Next, a field insulating film 109 made of, for example, a silicon oxide film is formed on the silicon carbide drift layer 102 by a thermal oxidation method or a deposition method. Then, the field insulating film 109 is patterned by photolithography and etching. After that, the gate insulating film 106 is formed by, for example, a thermal oxidation method or a deposition method. Then, the gate insulating film 106 is patterned by photolithography and etching. After that, a gate electrode 110 made of, for example, polysilicon is formed on the gate insulating film 106.

Next, interlayer insulating film 111 is formed on silicon carbide drift layer 102 by a CVD method or the like. Then, by selectively removing the interlayer insulating film 111 and the gate insulating film 106 by, for example, a dry etching method, a contact hole (source contact hole) for connecting the source electrode 112 to the N well layer 104 and the well contact layer 105. ) Is formed.

Subsequently, the source electrode 112 is formed on the interlayer insulating film 111 including the inside of the source contact hole. The source electrode 112 is connected to the N well layer 104 and the well contact layer 105 exposed at the bottom of the source contact hole by ohmic contact.
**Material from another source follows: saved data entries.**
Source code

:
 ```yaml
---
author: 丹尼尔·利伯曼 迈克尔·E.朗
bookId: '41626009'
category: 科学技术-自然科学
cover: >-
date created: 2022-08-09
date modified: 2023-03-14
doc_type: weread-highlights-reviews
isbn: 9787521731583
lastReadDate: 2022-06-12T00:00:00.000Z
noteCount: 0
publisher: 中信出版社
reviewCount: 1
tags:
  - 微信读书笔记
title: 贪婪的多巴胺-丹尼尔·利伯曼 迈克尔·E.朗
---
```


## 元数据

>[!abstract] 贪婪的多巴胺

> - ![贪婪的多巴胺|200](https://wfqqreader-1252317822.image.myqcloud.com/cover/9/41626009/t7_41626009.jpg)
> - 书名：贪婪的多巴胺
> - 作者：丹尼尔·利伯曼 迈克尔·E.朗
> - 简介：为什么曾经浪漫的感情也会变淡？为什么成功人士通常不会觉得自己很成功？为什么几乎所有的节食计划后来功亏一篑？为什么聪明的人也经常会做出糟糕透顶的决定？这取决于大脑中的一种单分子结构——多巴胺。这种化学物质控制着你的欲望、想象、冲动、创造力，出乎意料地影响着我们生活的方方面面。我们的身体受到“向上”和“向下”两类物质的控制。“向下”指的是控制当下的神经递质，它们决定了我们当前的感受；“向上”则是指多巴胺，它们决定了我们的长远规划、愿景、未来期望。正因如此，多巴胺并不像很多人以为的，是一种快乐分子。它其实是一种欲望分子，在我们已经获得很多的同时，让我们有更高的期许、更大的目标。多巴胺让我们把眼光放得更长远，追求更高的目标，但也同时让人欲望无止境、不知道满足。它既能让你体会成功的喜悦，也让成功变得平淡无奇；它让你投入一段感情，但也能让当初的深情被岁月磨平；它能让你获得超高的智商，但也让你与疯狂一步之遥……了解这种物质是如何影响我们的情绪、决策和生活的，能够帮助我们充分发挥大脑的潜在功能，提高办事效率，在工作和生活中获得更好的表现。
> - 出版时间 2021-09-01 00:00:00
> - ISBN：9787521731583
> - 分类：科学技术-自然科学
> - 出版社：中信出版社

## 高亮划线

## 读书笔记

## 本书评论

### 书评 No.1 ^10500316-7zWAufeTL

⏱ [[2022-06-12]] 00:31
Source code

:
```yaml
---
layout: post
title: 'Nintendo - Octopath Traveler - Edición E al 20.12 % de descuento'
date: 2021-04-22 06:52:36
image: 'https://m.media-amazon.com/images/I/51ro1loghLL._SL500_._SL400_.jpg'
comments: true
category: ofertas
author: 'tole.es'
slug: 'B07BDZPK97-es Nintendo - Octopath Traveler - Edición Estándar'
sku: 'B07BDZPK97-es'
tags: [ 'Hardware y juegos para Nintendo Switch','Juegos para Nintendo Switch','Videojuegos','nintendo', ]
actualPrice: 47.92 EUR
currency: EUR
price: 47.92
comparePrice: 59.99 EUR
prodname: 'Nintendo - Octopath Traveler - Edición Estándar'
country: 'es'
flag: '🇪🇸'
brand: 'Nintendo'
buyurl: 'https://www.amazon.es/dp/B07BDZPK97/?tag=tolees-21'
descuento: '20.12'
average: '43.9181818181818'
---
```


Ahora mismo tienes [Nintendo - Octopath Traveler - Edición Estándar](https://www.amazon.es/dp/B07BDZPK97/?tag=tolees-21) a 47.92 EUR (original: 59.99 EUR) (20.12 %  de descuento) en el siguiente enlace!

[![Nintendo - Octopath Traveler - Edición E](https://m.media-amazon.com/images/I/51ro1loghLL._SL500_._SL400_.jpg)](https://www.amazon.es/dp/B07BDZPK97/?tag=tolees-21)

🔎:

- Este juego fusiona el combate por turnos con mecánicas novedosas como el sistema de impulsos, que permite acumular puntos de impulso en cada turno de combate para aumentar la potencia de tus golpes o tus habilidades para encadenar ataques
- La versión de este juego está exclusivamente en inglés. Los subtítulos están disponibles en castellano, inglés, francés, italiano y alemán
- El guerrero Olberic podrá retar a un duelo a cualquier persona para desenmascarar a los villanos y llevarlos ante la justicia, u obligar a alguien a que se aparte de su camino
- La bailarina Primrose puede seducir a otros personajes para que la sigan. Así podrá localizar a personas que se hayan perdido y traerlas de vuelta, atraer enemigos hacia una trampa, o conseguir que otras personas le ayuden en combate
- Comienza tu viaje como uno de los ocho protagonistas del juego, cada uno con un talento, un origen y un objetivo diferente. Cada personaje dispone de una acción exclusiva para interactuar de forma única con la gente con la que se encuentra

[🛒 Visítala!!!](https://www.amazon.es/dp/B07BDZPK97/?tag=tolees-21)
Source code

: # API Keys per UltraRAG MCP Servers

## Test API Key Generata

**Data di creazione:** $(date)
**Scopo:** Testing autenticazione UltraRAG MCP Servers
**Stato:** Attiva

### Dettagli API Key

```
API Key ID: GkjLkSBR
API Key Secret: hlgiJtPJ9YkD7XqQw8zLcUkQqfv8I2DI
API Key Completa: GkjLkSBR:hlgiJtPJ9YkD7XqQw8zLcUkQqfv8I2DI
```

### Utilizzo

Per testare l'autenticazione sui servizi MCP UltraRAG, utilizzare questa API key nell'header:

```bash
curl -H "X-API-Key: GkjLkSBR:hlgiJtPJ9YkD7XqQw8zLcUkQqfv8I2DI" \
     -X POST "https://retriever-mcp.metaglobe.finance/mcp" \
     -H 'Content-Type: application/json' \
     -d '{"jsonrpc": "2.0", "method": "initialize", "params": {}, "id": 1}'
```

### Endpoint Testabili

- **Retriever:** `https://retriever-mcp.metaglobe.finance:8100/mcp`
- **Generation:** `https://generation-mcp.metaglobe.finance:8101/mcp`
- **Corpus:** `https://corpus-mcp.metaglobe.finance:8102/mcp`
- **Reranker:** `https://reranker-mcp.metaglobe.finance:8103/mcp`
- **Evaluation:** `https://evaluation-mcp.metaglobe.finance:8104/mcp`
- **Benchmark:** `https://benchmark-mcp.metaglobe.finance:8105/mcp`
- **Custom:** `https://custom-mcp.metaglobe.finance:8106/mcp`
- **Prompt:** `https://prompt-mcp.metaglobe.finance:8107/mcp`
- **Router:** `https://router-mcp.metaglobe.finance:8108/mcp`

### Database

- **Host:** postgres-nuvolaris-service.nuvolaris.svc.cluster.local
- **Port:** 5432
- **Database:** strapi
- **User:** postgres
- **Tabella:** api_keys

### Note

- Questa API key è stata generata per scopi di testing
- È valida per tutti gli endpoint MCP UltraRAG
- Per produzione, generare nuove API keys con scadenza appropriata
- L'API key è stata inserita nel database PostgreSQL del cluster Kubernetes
Further, in the process of forming source electrode 112, a silicide film is formed on the back surface of silicon carbide substrate 101 by the same method. Thereby, drain electrode 113 which makes ohmic contact with the back surface of silicon carbide substrate 101 is formed.

Through the above steps, the active cell of the semiconductor device 10 according to the first embodiment is completed.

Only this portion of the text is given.